Publish the ASTs and parsers for the ASTs for the FsLex and FsYacc tools to enable more robust editor tooling
Description
Currently, the ASTs and parsers for FsLex and FsYacc are internal to the tools themselves. It would be wonderful to have a published version of the AST structures and parsers for them, to enable me to improve FSAutoComplete (the LSP engine behind Ionide in VSCode) as well as other editors with better tooling around these files.
Having access to these structures would allow:
- better highlighting, navigation, find-references, and tooltips for these structures (imagine being able to CMD+Click on a rule name and go to its definition, for example),
- enable better integration with the F# portions of code in the rule productions, by allowing us to make virtual F# files whose contents are the contents of the 'top code' plus the contents of each rules' specific production,
- enable Web-based tooling via transpilation to fable (imagine something like the fantomas tools but for FsLEx/FsYacc files)
- and any number of other scenarios that I'm not imaginative enough to express.

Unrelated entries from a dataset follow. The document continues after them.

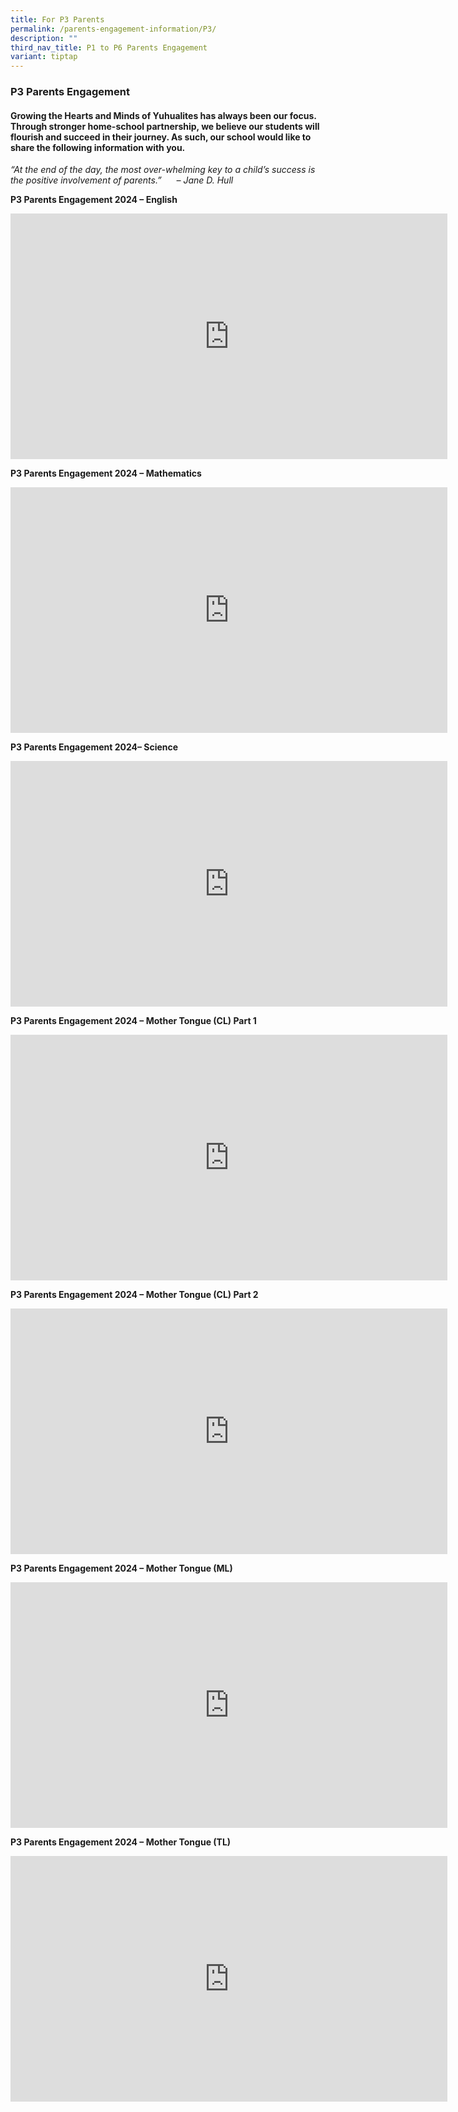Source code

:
 ```yaml
---
title: For P3 Parents
permalink: /parents-engagement-information/P3/
description: ""
third_nav_title: P1 to P6 Parents Engagement
variant: tiptap
---
```

<h3>P3 Parents Engagement</h3>
<h4>Growing the Hearts and Minds of Yuhualites has always been our focus. Through stronger home-school partnership, we believe our students will flourish and succeed in their journey. As such, our school would like to share the following information with you.</h4>
<p><em>“At the end of the day, the most over-whelming key to a child’s success is the positive involvement of parents.”&nbsp; &nbsp; &nbsp; – Jane D. Hull</em>
</p>
<p><strong>P3 Parents Engagement 2024 – English</strong>
</p>
<div class="iframe-wrapper">
<iframe height="393" width="699" allowfullscreen="true" frameborder="0" src="https://www.youtube.com/embed/ZNxNG-SlX7o?si=LG-KVZ7wDiZ3wasB"></iframe>
</div>
<p><strong>P3 Parents Engagement 2024 – Mathematics</strong>
</p>
<div class="iframe-wrapper">
<iframe height="393" width="699" allowfullscreen="true" frameborder="0" src="https://www.youtube.com/embed/K4r6SJMuWQw?si=Jn1nqZ6nPYtWgZFq"></iframe>
</div>
<p><strong>P3 Parents Engagement 2024– Science</strong>
</p>
<div class="iframe-wrapper">
<iframe height="393" width="699" allowfullscreen="true" frameborder="0" src="https://www.youtube.com/embed/irm7FkblvhA?si=cYsomy6XHzUSWKwp"></iframe>
</div>
<p><strong>P3 Parents Engagement 2024 – Mother Tongue (CL) Part 1</strong>
</p>
<div class="iframe-wrapper">
<iframe height="393" width="699" allowfullscreen="true" frameborder="0" src="https://www.youtube.com/embed/M1IrmCjORrI?si=APHp4c8XURGMrTFa"></iframe>
</div>
<p><strong>P3 Parents Engagement 2024 – Mother Tongue (CL) Part 2</strong>
</p>
<div class="iframe-wrapper">
<iframe height="393" width="699" allowfullscreen="true" frameborder="0" src="https://www.youtube.com/embed/WDOth4unuPc?si=l4xg4HtQtrunRzDa"></iframe>
</div>
<p><strong>P3 Parents Engagement 2024 – Mother Tongue (ML)</strong>
</p>
<div class="iframe-wrapper">
<iframe height="393" width="699" allowfullscreen="true" frameborder="0" src="https://www.youtube.com/embed/HLe-rz3E2QA"></iframe>
</div>
<p><strong>P3 Parents Engagement 2024 – Mother Tongue (TL)</strong>
</p>
<div class="iframe-wrapper">
<iframe height="393" width="699" allowfullscreen="true" frameborder="0" src="https://www.youtube.com/embed/dhLKYjJIVDU"></iframe>
</div>
<p></p>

I propose that a new layer of library be added between each of fsyacc and fslex like so:
- FsLexYacc.Runtime -> FsLex.Core -> fslex
- FsLexYacc.Runtime -> FsYacc.Core -> fsyacc
such that most of the AST, parsers, and logic for each project are pushed down into the core layers, and the outer projects mainly orchestrate calling into this core logic.

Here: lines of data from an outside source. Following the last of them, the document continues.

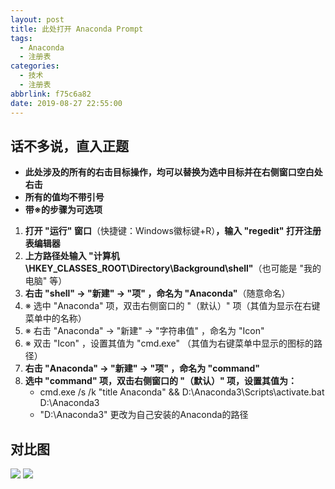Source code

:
```yaml
---
layout: post
title: 此处打开 Anaconda Prompt
tags:
  - Anaconda
  - 注册表
categories:
  - 技术
  - 注册表
abbrlink: f75c6a82
date: 2019-08-27 22:55:00
---
```


## 话不多说，直入正题

* **此处涉及的所有的右击目标操作，均可以替换为选中目标并在右侧窗口空白处右击**
* **所有的值均不带引号**
* **带※的步骤为可选项**

1. **打开 "运行" 窗口**（快捷键：Windows徽标键+R）**，输入 "regedit" 打开注册表编辑器**
2. **上方路径处输入 "计算机\\HKEY_CLASSES_ROOT\\Directory\\Background\\shell"**（也可能是 "我的电脑" 等）
3. **右击 "shell" → "新建" → "项" ，命名为 "Anaconda"**（随意命名）
4. ※&nbsp;选中 "Anaconda" 项，双击右侧窗口的 "（默认）" 项（其值为显示在右键菜单中的名称）
5. ※&nbsp;右击 "Anaconda" → "新建" → "字符串值" ，命名为 "Icon"
6. ※&nbsp;双击 "Icon" ，设置其值为 "cmd.exe" （其值为右键菜单中显示的图标的路径）
7. **右击 "Anaconda" → "新建" → "项" ，命名为 "command"**
8. **选中 "command" 项，双击右侧窗口的 "（默认）" 项，设置其值为：**
   * cmd.exe /s /k "title Anaconda" && D:\\Anaconda3\\Scripts\\activate.bat D:\\Anaconda3
   * "D:\\Anaconda3" 更改为自己安装的Anaconda的路径

## 对比图

![][pic-1]
![][pic-2]

[pic-1]: http://static.wilfredshen.cn/images/%E6%AD%A4%E5%A4%84%E6%89%93%E5%BC%80%20Anaconda%20Prompt/pic-1.png
[pic-2]: http://static.wilfredshen.cn/images/%E6%AD%A4%E5%A4%84%E6%89%93%E5%BC%80%20Anaconda%20Prompt/pic-2.png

If this is approved, I'd be happy to contribute an MR for it.
Approved
The associated MR was merged, can a new release be done that includes the new packages?

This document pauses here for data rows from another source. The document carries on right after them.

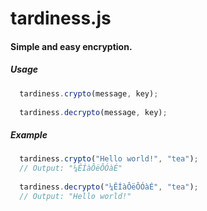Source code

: # tardiness.js
#### Simple and easy encryption.

##### Usage

```js
  tardiness.crypto(message, key);
  
  tardiness.decrypto(message, key);
```

##### Example

```js
  tardiness.crypto("Hello world!", "tea");
  // Output: "¼ÊÍàÔëÔÓàÉ"
  
  tardiness.decrypto("¼ÊÍàÔëÔÓàÉ", "tea");
  // Output: "Hello world!"
```
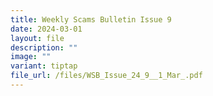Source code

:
 ```yaml
---
title: Weekly Scams Bulletin Issue 9
date: 2024-03-01
layout: file
description: ""
image: ""
variant: tiptap
file_url: /files/WSB_Issue_24_9__1_Mar_.pdf
---
```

I can help with publishing but I am not sure about dependencies ... They looks wrong
- It is OK tha there is no package that depend on
FsLexYacc.Runtime? -
FsLex.Coredepends on metapackageFsLexYacc? -
FsLexYacchas no dependencies?
Metadata:
id: FsLex.Core
Dependencies:
.NETStandard2.0:
FSharp.Core: '>= 4.6.2'
FsLexYacc: '>= 10.2.0'
Metadata:
id: FsYacc.Core
Dependencies:
.NETStandard2.0:
FSharp.Core: '>= 4.6.2'
Metadata:
id: FsLexYacc.Runtime
Dependencies:
.NETStandard2.0:
FSharp.Core: '>= 4.6.2'
Metadata:
id: FsLexYacc
Dependencies:
good eyes, the following packages should be published:
- FsLexYacc.Runtime
- FsLex.Core (new, depends on FsLexYacc.Runtime)
- FsYacc.Core (new, depends on FsLexYacc.Runtime)
- FsLexYacc old combined package, no dependencies
so it looks like there are some package authoring issues introduced with my last PR. I can investigate those.
FsLexYacc old combined package, no dependencies
why? do we have a goal to abandon this package one day?
Can we make FsLexYacc empty package with dependency on FsLex.Core and FsYacc.Core ?
It couldn't be empty just yet, because the .Core packages don't contain the actual executable binaries for fslex/fsyacc, only the parsing/generation/tooling code. The 'drivers' still live in their individual projects, and I didn't want to change the distribution mechanism for them (since they are most commonly distributed as the build-tooling package).
OK got it.
Right now FsLexYacc had dependency on FsLexYacc.Runtime. Why this dependency disappeared after refactoring?
Because it didn't actually have a dependency on FsLexYacc.Runtime, because it embedded that dll in the metapackage already. And since the meta-package didn't contain libraries for others to reference, it made no sense to me to also include a package reference to the FsLexYacc.Runtime nuget.
Because it didn't actually have a dependency on FsLexYacc.Runtime, because it embedded that dll in the metapackage already.
When you generate code (fs) from fsl/fsy using (FsLex/FsYacc) you need FsLexYacc.Runtime.dll do build it and to execute it.
-
FsLexYacc.Runtimeproject haslibfolder with dll that become target project dependency. - Metapackage
FsLexYaccdoes not havelibfolder and contains only build-time tools.
And since the meta-package didn't contain libraries for others to reference, it made no sense to me to also include a package reference to the FsLexYacc.Runtime nuget.
I believe with this approach user's will have to manually add two NuGet dependencies (one to compile fsl/fsy and one to compile generated code). So, it may sense to keep the dependency between packages to simplify Getting started experience.
Ah, that explanation makes perfect sense. I'll try to send a PR that re-aligns the packages with our discussion here.
Thank you for taking the time to work through this with me!
Hey @baronfel , is there anything still missing here or can this be closed because of #144?